= MATERIALS PROVIDED =
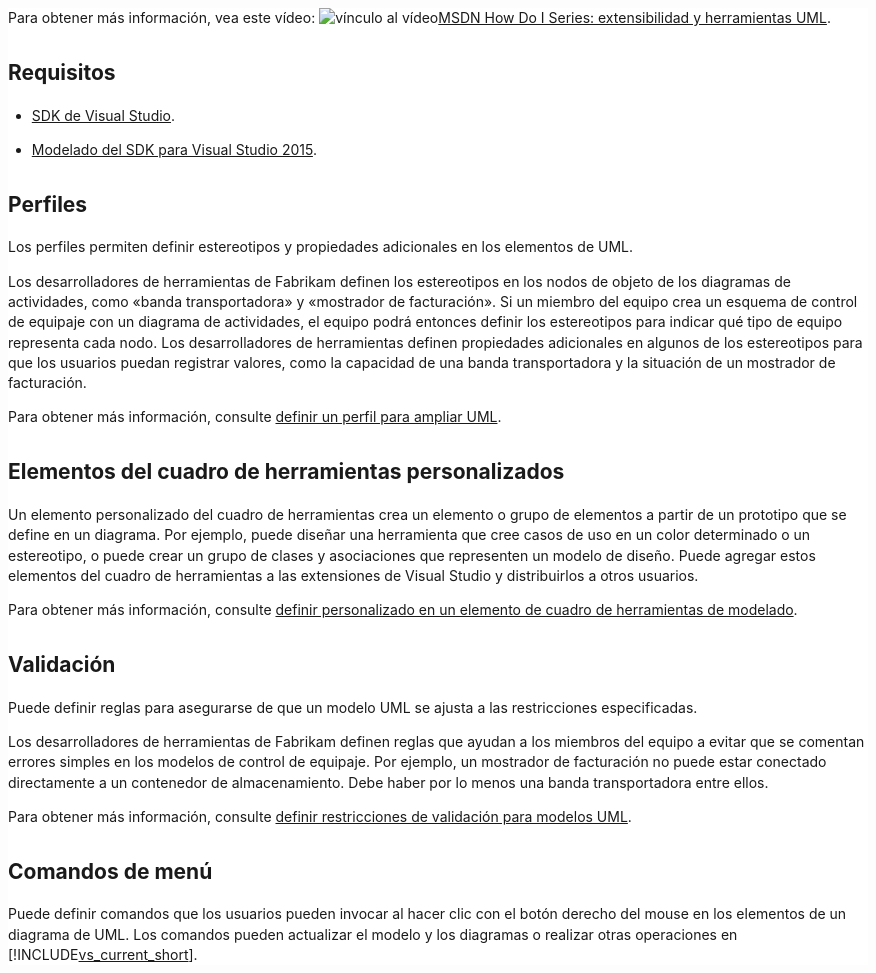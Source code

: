  Para obtener más información, vea este vídeo: ![vínculo al vídeo](../data-tools/media/playvideo.gif "PlayVideo")[MSDN How Do I Series: extensibilidad y herramientas UML](http://go.microsoft.com/fwlink/?LinkId=214467).  
  
##  <a name="Requirements"></a> Requisitos  
  
-   [SDK de Visual Studio](../extensibility/visual-studio-sdk.md).  
  
-   [Modelado del SDK para Visual Studio 2015](http://www.microsoft.com/download/details.aspx?id=48148).  
  
## <a name="profiles"></a>Perfiles  
 Los perfiles permiten definir estereotipos y propiedades adicionales en los elementos de UML.  
  
 Los desarrolladores de herramientas de Fabrikam definen los estereotipos en los nodos de objeto de los diagramas de actividades, como «banda transportadora» y «mostrador de facturación». Si un miembro del equipo crea un esquema de control de equipaje con un diagrama de actividades, el equipo podrá entonces definir los estereotipos para indicar qué tipo de equipo representa cada nodo. Los desarrolladores de herramientas definen propiedades adicionales en algunos de los estereotipos para que los usuarios puedan registrar valores, como la capacidad de una banda transportadora y la situación de un mostrador de facturación.  
  
 Para obtener más información, consulte [definir un perfil para ampliar UML](../modeling/define-a-profile-to-extend-uml.md).  
  
## <a name="custom-toolbox-items"></a>Elementos del cuadro de herramientas personalizados  
 Un elemento personalizado del cuadro de herramientas crea un elemento o grupo de elementos a partir de un prototipo que se define en un diagrama. Por ejemplo, puede diseñar una herramienta que cree casos de uso en un color determinado o un estereotipo, o puede crear un grupo de clases y asociaciones que representen un modelo de diseño. Puede agregar estos elementos del cuadro de herramientas a las extensiones de Visual Studio y distribuirlos a otros usuarios.  
  
 Para obtener más información, consulte [definir personalizado en un elemento de cuadro de herramientas de modelado](../modeling/define-a-custom-modeling-toolbox-item.md).  
  
## <a name="validation"></a>Validación  
 Puede definir reglas para asegurarse de que un modelo UML se ajusta a las restricciones especificadas.  
  
 Los desarrolladores de herramientas de Fabrikam definen reglas que ayudan a los miembros del equipo a evitar que se comentan errores simples en los modelos de control de equipaje. Por ejemplo, un mostrador de facturación no puede estar conectado directamente a un contenedor de almacenamiento. Debe haber por lo menos una banda transportadora entre ellos.  
  
 Para obtener más información, consulte [definir restricciones de validación para modelos UML](../modeling/define-validation-constraints-for-uml-models.md).  
  
## <a name="menu-commands"></a>Comandos de menú  
 Puede definir comandos que los usuarios pueden invocar al hacer clic con el botón derecho del mouse en los elementos de un diagrama de UML. Los comandos pueden actualizar el modelo y los diagramas o realizar otras operaciones en [!INCLUDE[vs_current_short](../includes/vs-current-short-md.md)].  
  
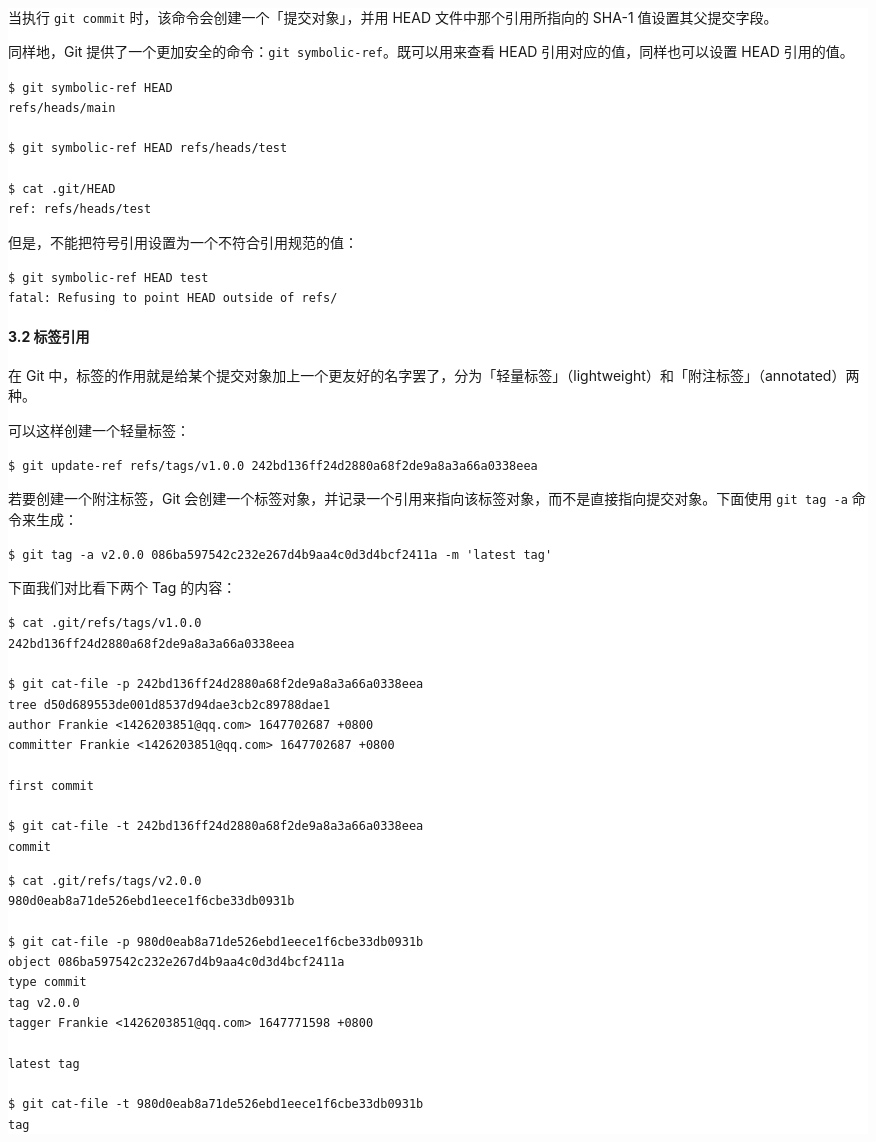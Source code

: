 当执行 `git commit` 时，该命令会创建一个「提交对象」，并用 HEAD 文件中那个引用所指向的 SHA-1 值设置其父提交字段。

同样地，Git 提供了一个更加安全的命令：`git symbolic-ref`。既可以用来查看 HEAD 引用对应的值，同样也可以设置 HEAD 引用的值。

```shell
$ git symbolic-ref HEAD
refs/heads/main

$ git symbolic-ref HEAD refs/heads/test

$ cat .git/HEAD
ref: refs/heads/test
```
但是，不能把符号引用设置为一个不符合引用规范的值：

```shell
$ git symbolic-ref HEAD test
fatal: Refusing to point HEAD outside of refs/
```

#### 3.2 标签引用

在 Git 中，标签的作用就是给某个提交对象加上一个更友好的名字罢了，分为「轻量标签」（lightweight）和「附注标签」（annotated）两种。

可以这样创建一个轻量标签：

```shell
$ git update-ref refs/tags/v1.0.0 242bd136ff24d2880a68f2de9a8a3a66a0338eea
```

若要创建一个附注标签，Git 会创建一个标签对象，并记录一个引用来指向该标签对象，而不是直接指向提交对象。下面使用 `git tag -a` 命令来生成：

```shell
$ git tag -a v2.0.0 086ba597542c232e267d4b9aa4c0d3d4bcf2411a -m 'latest tag'
```

下面我们对比看下两个 Tag 的内容：

```shell
$ cat .git/refs/tags/v1.0.0
242bd136ff24d2880a68f2de9a8a3a66a0338eea

$ git cat-file -p 242bd136ff24d2880a68f2de9a8a3a66a0338eea
tree d50d689553de001d8537d94dae3cb2c89788dae1
author Frankie <1426203851@qq.com> 1647702687 +0800
committer Frankie <1426203851@qq.com> 1647702687 +0800

first commit

$ git cat-file -t 242bd136ff24d2880a68f2de9a8a3a66a0338eea
commit
```

```shell
$ cat .git/refs/tags/v2.0.0
980d0eab8a71de526ebd1eece1f6cbe33db0931b

$ git cat-file -p 980d0eab8a71de526ebd1eece1f6cbe33db0931b
object 086ba597542c232e267d4b9aa4c0d3d4bcf2411a
type commit
tag v2.0.0
tagger Frankie <1426203851@qq.com> 1647771598 +0800

latest tag

$ git cat-file -t 980d0eab8a71de526ebd1eece1f6cbe33db0931b
tag
```
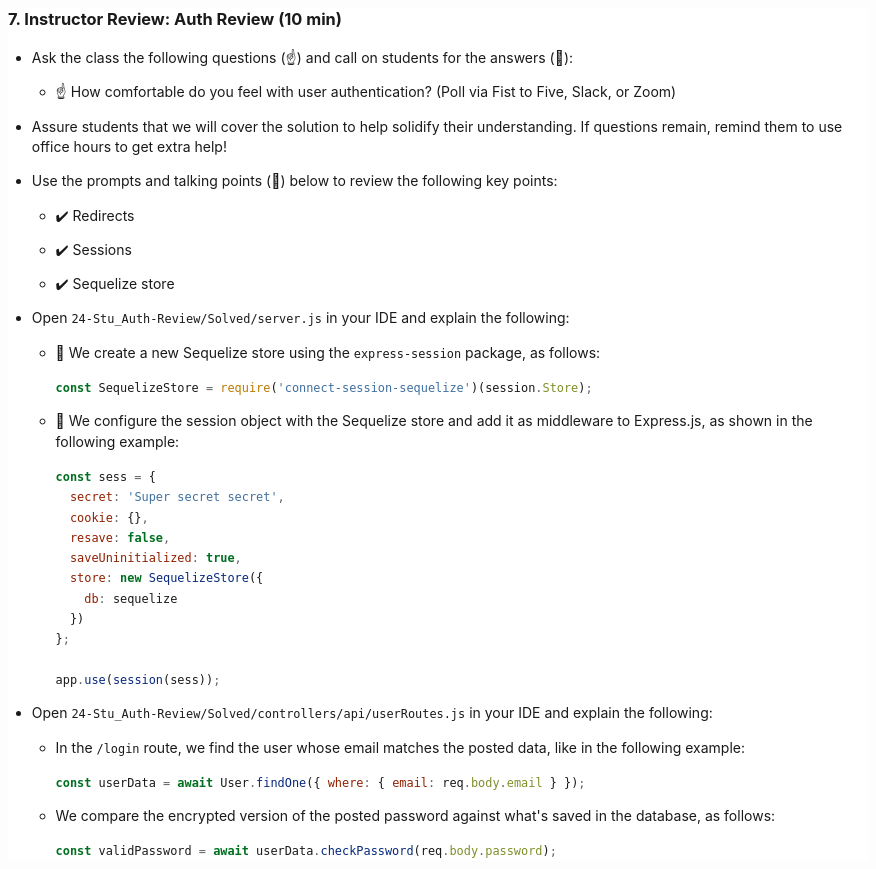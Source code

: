 ### 7. Instructor Review: Auth Review (10 min)

* Ask the class the following questions (☝️) and call on students for the answers (🙋):

  * ☝️ How comfortable do you feel with user authentication? (Poll via Fist to Five, Slack, or Zoom)

* Assure students that we will cover the solution to help solidify their understanding. If questions remain, remind them to use office hours to get extra help!

* Use the prompts and talking points (🔑) below to review the following key points:

  * ✔️ Redirects

  * ✔️ Sessions

  * ✔️ Sequelize store

* Open `24-Stu_Auth-Review/Solved/server.js` in your IDE and explain the following:

  * 🔑 We create a new Sequelize store using the `express-session` package, as follows:

    ```js
    const SequelizeStore = require('connect-session-sequelize')(session.Store);
    ```

  * 🔑 We configure the session object with the Sequelize store and add it as middleware to Express.js, as shown in the following example:

    ```js
    const sess = {
      secret: 'Super secret secret',
      cookie: {},
      resave: false,
      saveUninitialized: true,
      store: new SequelizeStore({
        db: sequelize
      })
    };

    app.use(session(sess));
    ```

* Open `24-Stu_Auth-Review/Solved/controllers/api/userRoutes.js` in your IDE and explain the following:

  * In the `/login` route, we find the user whose email matches the posted data, like in the following example:

    ```js
    const userData = await User.findOne({ where: { email: req.body.email } });
    ```

  * We compare the encrypted version of the posted password against what's saved in the database, as follows:

    ```js
    const validPassword = await userData.checkPassword(req.body.password);
    ```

= WHAT IS BEING ASKED =
Beginning at the line above that contains "de Visual Studio](../extensibility/visual-studio-sdk.md).", return each line exactly through the line that contains "Puede definir reglas", and no others.

= REPLY =
-   [SDK de Visual Studio](../extensibility/visual-studio-sdk.md).  
  
-   [Modelado del SDK para Visual Studio 2015](http://www.microsoft.com/download/details.aspx?id=48148).  
  
## <a name="profiles"></a>Perfiles  
 Los perfiles permiten definir estereotipos y propiedades adicionales en los elementos de UML.  
  
 Los desarrolladores de herramientas de Fabrikam definen los estereotipos en los nodos de objeto de los diagramas de actividades, como «banda transportadora» y «mostrador de facturación». Si un miembro del equipo crea un esquema de control de equipaje con un diagrama de actividades, el equipo podrá entonces definir los estereotipos para indicar qué tipo de equipo representa cada nodo. Los desarrolladores de herramientas definen propiedades adicionales en algunos de los estereotipos para que los usuarios puedan registrar valores, como la capacidad de una banda transportadora y la situación de un mostrador de facturación.  
  
 Para obtener más información, consulte [definir un perfil para ampliar UML](../modeling/define-a-profile-to-extend-uml.md).  
  
## <a name="custom-toolbox-items"></a>Elementos del cuadro de herramientas personalizados  
 Un elemento personalizado del cuadro de herramientas crea un elemento o grupo de elementos a partir de un prototipo que se define en un diagrama. Por ejemplo, puede diseñar una herramienta que cree casos de uso en un color determinado o un estereotipo, o puede crear un grupo de clases y asociaciones que representen un modelo de diseño. Puede agregar estos elementos del cuadro de herramientas a las extensiones de Visual Studio y distribuirlos a otros usuarios.  
  
 Para obtener más información, consulte [definir personalizado en un elemento de cuadro de herramientas de modelado](../modeling/define-a-custom-modeling-toolbox-item.md).  
  
## <a name="validation"></a>Validación  
 Puede definir reglas para asegurarse de que un modelo UML se ajusta a las restricciones especificadas.  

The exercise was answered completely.